■ **Aim of the task**
Everything from the first line of the data below through the line that contains "# **Revival**" should be written out exactly, please, and nothing more; the pictures stay out.

*** Dataset records ***

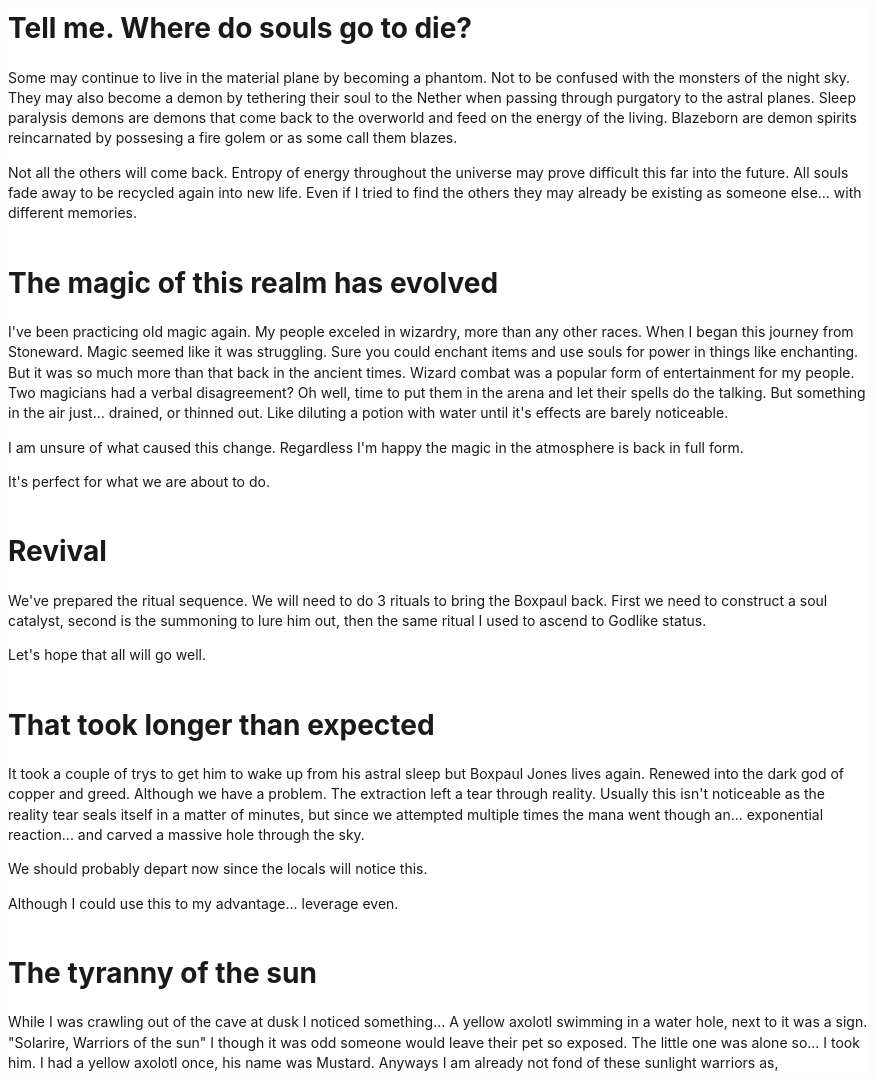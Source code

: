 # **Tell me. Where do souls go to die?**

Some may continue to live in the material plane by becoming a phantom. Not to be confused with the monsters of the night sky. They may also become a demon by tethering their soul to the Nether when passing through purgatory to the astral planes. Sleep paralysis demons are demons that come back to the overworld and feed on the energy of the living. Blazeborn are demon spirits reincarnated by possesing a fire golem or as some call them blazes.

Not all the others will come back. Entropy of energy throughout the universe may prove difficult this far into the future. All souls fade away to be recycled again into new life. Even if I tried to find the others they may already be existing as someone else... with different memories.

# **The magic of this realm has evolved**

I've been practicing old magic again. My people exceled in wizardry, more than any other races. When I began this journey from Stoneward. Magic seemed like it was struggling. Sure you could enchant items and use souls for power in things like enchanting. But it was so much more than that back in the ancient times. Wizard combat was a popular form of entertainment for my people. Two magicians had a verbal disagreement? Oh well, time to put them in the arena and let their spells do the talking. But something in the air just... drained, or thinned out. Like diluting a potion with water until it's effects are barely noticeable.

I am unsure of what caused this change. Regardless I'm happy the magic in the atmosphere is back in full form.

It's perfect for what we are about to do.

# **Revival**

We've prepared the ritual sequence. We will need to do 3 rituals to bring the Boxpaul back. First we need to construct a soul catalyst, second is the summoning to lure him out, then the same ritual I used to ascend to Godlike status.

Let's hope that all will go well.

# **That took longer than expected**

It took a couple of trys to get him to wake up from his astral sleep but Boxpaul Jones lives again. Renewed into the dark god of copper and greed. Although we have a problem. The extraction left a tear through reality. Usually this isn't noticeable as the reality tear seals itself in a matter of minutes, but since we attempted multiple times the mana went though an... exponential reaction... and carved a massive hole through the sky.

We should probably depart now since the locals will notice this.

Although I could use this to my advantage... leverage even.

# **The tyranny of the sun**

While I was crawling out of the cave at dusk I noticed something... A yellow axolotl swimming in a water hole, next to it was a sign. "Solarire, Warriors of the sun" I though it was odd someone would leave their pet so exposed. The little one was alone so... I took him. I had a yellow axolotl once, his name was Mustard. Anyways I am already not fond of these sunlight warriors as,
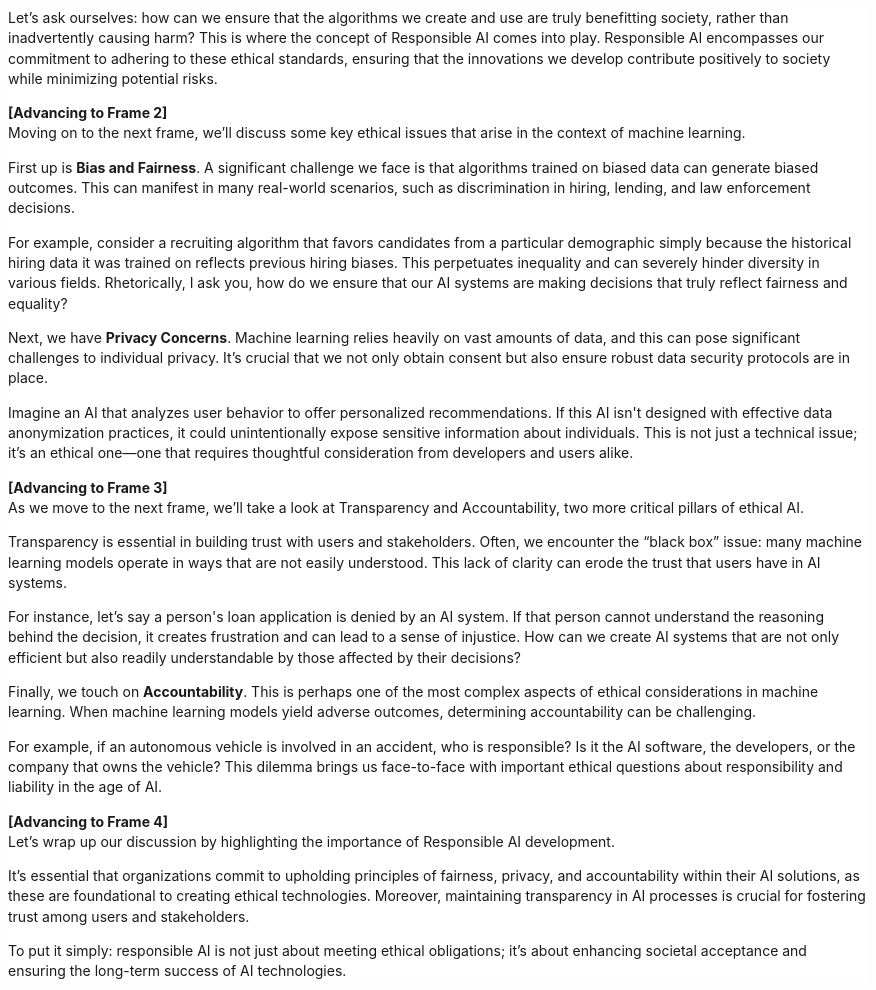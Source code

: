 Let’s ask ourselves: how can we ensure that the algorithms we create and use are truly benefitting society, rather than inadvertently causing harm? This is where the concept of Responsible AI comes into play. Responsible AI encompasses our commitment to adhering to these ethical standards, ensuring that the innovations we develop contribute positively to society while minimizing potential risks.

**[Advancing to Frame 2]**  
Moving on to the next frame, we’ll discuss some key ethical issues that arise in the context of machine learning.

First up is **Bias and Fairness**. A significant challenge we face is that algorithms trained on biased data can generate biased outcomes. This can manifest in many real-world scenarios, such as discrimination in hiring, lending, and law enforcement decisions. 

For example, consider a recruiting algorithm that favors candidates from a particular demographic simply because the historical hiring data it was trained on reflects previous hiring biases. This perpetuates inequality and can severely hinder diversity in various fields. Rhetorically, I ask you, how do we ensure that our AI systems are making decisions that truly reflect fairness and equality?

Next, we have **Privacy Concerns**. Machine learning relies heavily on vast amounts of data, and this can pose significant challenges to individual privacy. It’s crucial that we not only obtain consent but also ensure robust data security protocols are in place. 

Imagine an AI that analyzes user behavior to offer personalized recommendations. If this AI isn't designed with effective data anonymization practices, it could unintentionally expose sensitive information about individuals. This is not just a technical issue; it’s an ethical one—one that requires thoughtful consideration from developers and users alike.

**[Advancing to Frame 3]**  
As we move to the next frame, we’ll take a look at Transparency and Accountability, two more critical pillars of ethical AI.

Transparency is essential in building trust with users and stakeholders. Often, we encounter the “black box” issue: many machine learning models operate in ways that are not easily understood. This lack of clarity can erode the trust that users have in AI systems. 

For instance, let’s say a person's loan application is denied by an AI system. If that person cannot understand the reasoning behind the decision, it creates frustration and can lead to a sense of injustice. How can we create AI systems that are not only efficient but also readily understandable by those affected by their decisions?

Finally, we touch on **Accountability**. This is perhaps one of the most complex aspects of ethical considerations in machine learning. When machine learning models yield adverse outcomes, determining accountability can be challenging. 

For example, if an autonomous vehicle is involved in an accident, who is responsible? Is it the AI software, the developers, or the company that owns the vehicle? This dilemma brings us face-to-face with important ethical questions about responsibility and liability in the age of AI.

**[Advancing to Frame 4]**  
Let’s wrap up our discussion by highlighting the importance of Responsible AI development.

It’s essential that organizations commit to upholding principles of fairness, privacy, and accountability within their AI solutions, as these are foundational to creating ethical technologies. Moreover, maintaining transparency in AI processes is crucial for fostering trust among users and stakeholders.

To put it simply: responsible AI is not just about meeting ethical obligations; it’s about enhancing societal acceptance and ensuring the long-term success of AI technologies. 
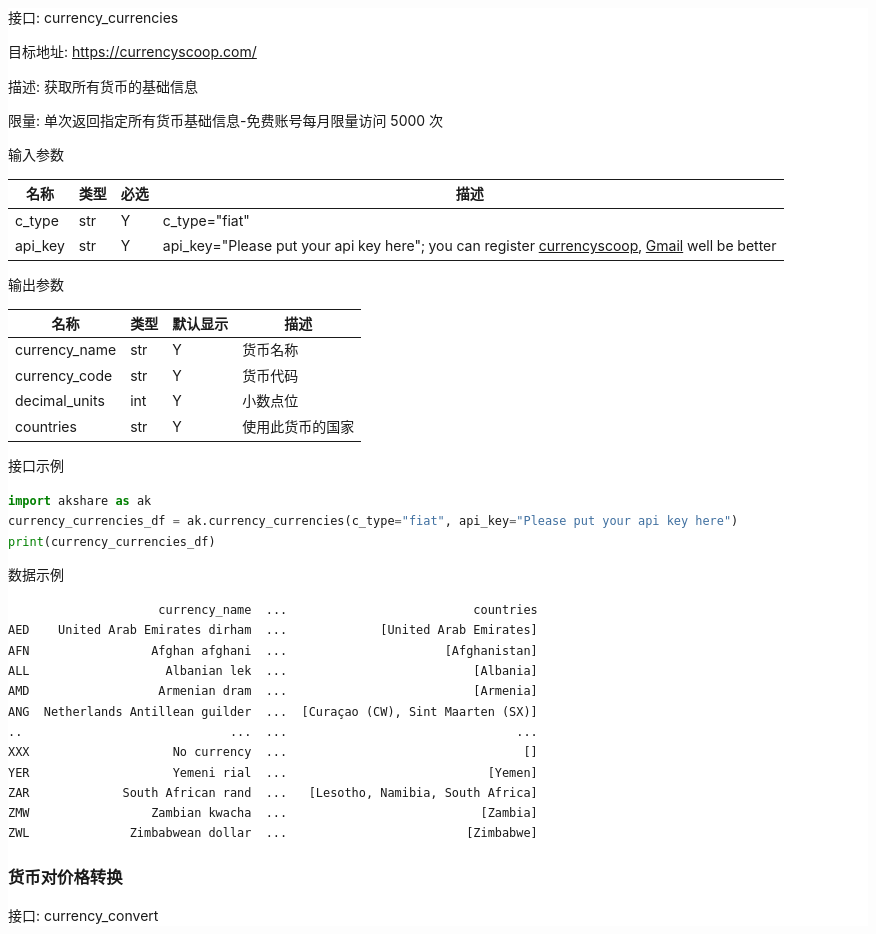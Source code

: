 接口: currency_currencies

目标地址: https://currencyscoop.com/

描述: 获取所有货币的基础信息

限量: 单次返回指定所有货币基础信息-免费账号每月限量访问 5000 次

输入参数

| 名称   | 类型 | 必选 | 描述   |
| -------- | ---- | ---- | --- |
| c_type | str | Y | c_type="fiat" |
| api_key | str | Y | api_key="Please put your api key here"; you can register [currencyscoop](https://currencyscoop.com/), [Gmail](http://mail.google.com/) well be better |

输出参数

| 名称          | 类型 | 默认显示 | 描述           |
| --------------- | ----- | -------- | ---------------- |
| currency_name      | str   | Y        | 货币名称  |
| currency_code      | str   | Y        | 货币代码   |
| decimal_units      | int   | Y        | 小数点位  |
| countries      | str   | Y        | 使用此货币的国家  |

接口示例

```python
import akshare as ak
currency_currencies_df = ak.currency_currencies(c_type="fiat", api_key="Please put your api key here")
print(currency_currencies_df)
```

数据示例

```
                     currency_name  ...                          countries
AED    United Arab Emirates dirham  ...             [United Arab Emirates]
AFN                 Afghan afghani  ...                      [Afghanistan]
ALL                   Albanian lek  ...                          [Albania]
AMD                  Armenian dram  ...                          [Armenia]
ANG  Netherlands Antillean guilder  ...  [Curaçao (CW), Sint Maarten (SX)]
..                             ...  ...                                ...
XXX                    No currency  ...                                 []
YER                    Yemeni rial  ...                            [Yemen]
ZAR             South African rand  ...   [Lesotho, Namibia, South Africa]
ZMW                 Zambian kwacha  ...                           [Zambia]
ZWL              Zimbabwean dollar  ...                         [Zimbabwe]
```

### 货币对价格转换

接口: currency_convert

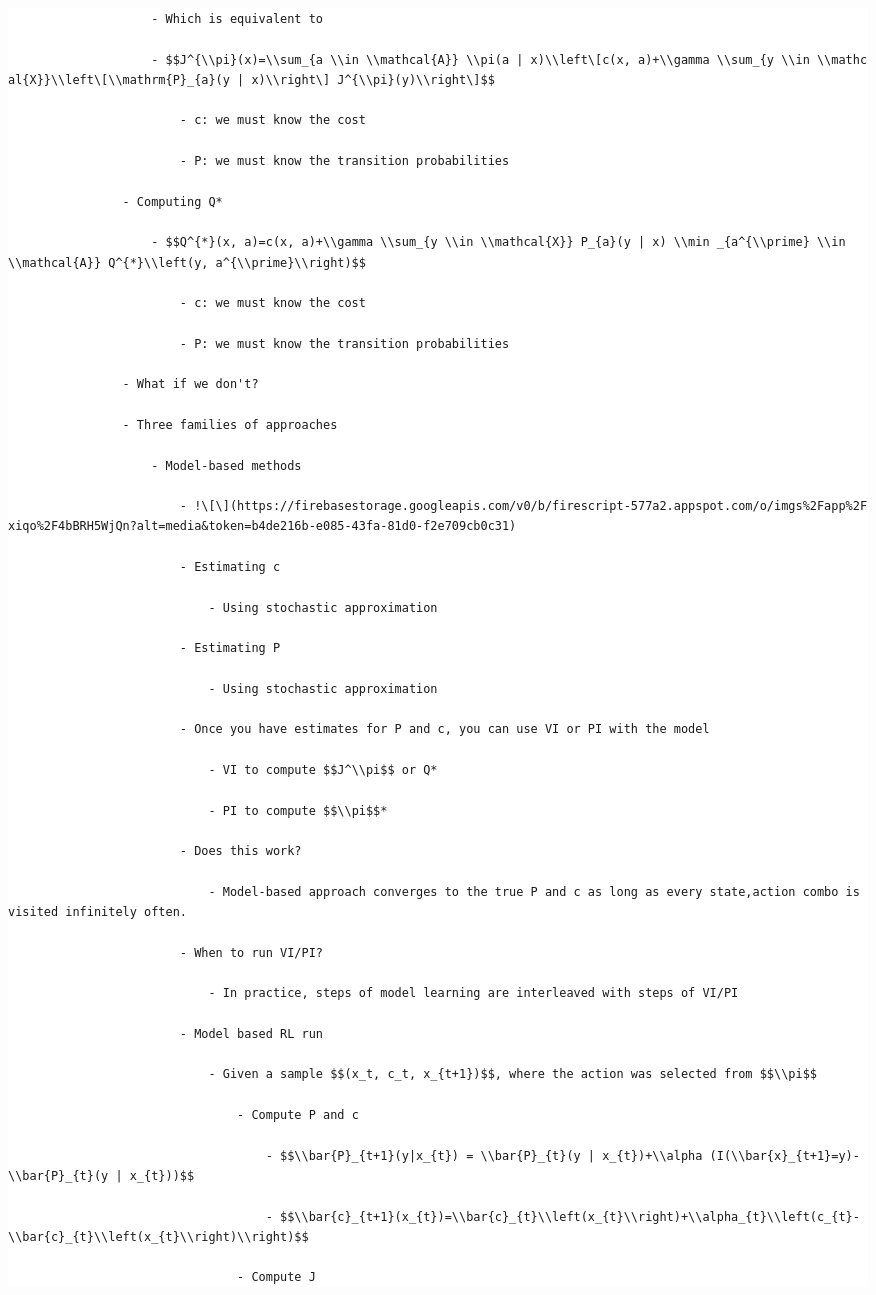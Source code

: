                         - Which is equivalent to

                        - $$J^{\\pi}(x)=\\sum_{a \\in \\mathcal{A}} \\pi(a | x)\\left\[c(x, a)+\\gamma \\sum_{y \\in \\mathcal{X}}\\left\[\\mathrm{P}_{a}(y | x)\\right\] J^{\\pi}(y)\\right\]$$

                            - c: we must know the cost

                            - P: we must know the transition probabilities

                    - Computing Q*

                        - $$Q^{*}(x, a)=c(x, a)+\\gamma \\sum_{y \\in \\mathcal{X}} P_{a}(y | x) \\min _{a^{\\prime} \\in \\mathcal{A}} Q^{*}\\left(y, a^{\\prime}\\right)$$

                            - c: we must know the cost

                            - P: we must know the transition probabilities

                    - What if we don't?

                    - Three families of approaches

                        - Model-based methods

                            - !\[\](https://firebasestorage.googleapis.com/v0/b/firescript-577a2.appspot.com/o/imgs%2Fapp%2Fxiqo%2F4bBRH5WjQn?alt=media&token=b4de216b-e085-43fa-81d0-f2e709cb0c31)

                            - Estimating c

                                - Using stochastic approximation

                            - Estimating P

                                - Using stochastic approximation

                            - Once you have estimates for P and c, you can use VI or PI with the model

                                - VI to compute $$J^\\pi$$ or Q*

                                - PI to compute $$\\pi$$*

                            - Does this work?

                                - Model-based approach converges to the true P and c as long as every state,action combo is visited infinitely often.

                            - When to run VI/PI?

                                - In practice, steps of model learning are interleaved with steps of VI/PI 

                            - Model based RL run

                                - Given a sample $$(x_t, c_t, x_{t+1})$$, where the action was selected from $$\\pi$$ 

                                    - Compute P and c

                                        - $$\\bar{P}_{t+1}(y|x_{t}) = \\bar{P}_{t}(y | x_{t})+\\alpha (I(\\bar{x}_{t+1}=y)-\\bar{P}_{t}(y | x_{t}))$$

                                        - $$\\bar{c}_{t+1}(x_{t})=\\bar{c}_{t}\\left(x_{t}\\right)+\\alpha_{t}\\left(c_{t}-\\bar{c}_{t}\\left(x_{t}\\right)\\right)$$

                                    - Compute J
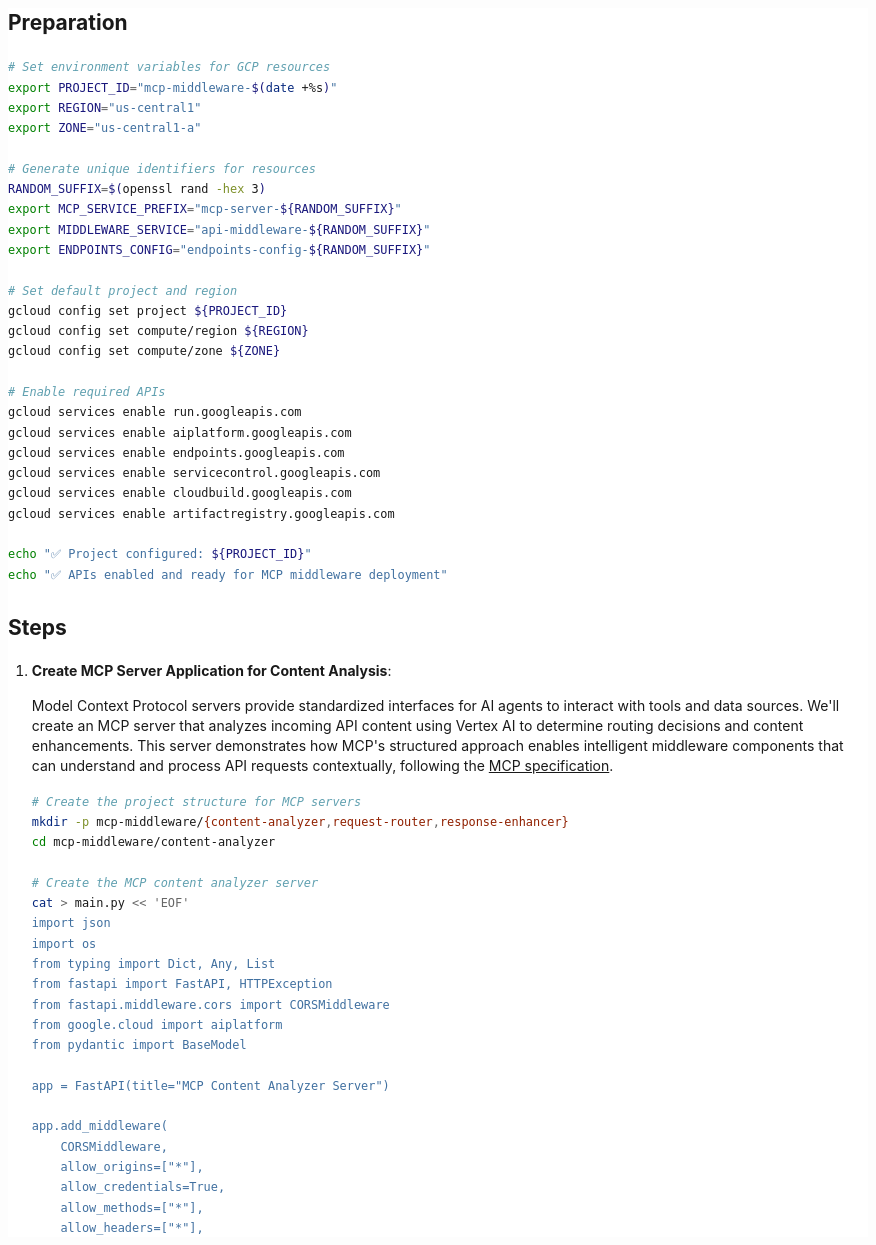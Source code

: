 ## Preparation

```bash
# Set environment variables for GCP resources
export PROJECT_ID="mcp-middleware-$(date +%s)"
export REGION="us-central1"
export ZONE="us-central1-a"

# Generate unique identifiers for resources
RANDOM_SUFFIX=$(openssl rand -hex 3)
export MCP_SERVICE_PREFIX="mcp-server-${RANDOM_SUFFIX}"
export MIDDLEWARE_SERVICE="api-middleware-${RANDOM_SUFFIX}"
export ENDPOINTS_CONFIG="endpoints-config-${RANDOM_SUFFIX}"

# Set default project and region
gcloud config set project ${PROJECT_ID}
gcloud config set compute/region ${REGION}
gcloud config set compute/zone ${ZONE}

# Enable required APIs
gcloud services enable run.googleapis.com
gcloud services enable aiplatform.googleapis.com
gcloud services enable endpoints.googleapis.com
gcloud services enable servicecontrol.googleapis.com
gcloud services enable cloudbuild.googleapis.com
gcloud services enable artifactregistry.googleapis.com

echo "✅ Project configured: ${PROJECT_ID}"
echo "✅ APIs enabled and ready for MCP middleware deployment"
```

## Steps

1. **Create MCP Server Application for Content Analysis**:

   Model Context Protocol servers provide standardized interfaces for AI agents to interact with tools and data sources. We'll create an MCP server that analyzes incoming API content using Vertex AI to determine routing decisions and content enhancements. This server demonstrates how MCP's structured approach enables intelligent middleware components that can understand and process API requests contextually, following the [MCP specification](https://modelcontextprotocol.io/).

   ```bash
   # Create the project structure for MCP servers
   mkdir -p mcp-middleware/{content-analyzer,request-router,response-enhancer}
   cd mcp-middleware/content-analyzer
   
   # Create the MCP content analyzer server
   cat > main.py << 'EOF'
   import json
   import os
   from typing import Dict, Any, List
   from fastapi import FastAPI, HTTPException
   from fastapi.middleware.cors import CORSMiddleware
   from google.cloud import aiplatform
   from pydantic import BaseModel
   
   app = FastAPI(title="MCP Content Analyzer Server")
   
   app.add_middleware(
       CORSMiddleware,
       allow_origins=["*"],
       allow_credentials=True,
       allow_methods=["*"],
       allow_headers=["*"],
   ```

*** End of Dataset records ***

■ **Solution for this task**
Source code

: # **Tell me. Where do souls go to die?**

Some may continue to live in the material plane by becoming a phantom. Not to be confused with the monsters of the night sky. They may also become a demon by tethering their soul to the Nether when passing through purgatory to the astral planes. Sleep paralysis demons are demons that come back to the overworld and feed on the energy of the living. Blazeborn are demon spirits reincarnated by possesing a fire golem or as some call them blazes.

Not all the others will come back. Entropy of energy throughout the universe may prove difficult this far into the future. All souls fade away to be recycled again into new life. Even if I tried to find the others they may already be existing as someone else... with different memories.

# **The magic of this realm has evolved**

I've been practicing old magic again. My people exceled in wizardry, more than any other races. When I began this journey from Stoneward. Magic seemed like it was struggling. Sure you could enchant items and use souls for power in things like enchanting. But it was so much more than that back in the ancient times. Wizard combat was a popular form of entertainment for my people. Two magicians had a verbal disagreement? Oh well, time to put them in the arena and let their spells do the talking. But something in the air just... drained, or thinned out. Like diluting a potion with water until it's effects are barely noticeable.

I am unsure of what caused this change. Regardless I'm happy the magic in the atmosphere is back in full form.

It's perfect for what we are about to do.

# **Revival**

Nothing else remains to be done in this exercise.